AIM OF THE EXERCISE:
Return all the entries below exactly, except for the images they hold.

EXTRACTED INFORMATION:

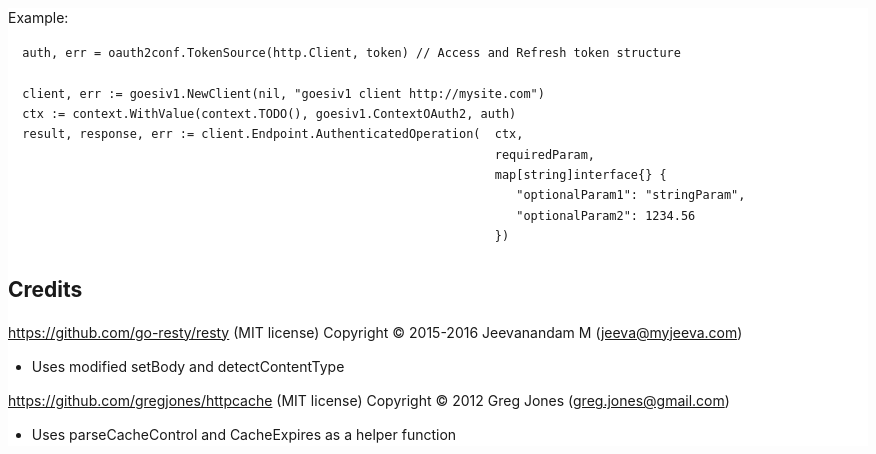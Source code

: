 Example:
```
  auth, err = oauth2conf.TokenSource(http.Client, token) // Access and Refresh token structure

  client, err := goesiv1.NewClient(nil, "goesiv1 client http://mysite.com")
  ctx := context.WithValue(context.TODO(), goesiv1.ContextOAuth2, auth)
  result, response, err := client.Endpoint.AuthenticatedOperation(  ctx, 
                                                                    requiredParam, 
                                                                    map[string]interface{} { 
                                                                       "optionalParam1": "stringParam",
                                                                       "optionalParam2": 1234.56
                                                                    })
```


## Credits
https://github.com/go-resty/resty (MIT license) Copyright © 2015-2016 Jeevanandam M (jeeva@myjeeva.com)
 - Uses modified setBody and detectContentType

https://github.com/gregjones/httpcache (MIT license) Copyright © 2012 Greg Jones (greg.jones@gmail.com)
  - Uses parseCacheControl and CacheExpires as a helper function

OUTPUT BELOW:
Source code

: Example:
```
  auth, err = oauth2conf.TokenSource(http.Client, token) // Access and Refresh token structure

  client, err := goesiv1.NewClient(nil, "goesiv1 client http://mysite.com")
  ctx := context.WithValue(context.TODO(), goesiv1.ContextOAuth2, auth)
  result, response, err := client.Endpoint.AuthenticatedOperation(  ctx, 
                                                                    requiredParam, 
                                                                    map[string]interface{} { 
                                                                       "optionalParam1": "stringParam",
                                                                       "optionalParam2": 1234.56
                                                                    })
```


## Credits
https://github.com/go-resty/resty (MIT license) Copyright © 2015-2016 Jeevanandam M (jeeva@myjeeva.com)
 - Uses modified setBody and detectContentType

https://github.com/gregjones/httpcache (MIT license) Copyright © 2012 Greg Jones (greg.jones@gmail.com)
  - Uses parseCacheControl and CacheExpires as a helper function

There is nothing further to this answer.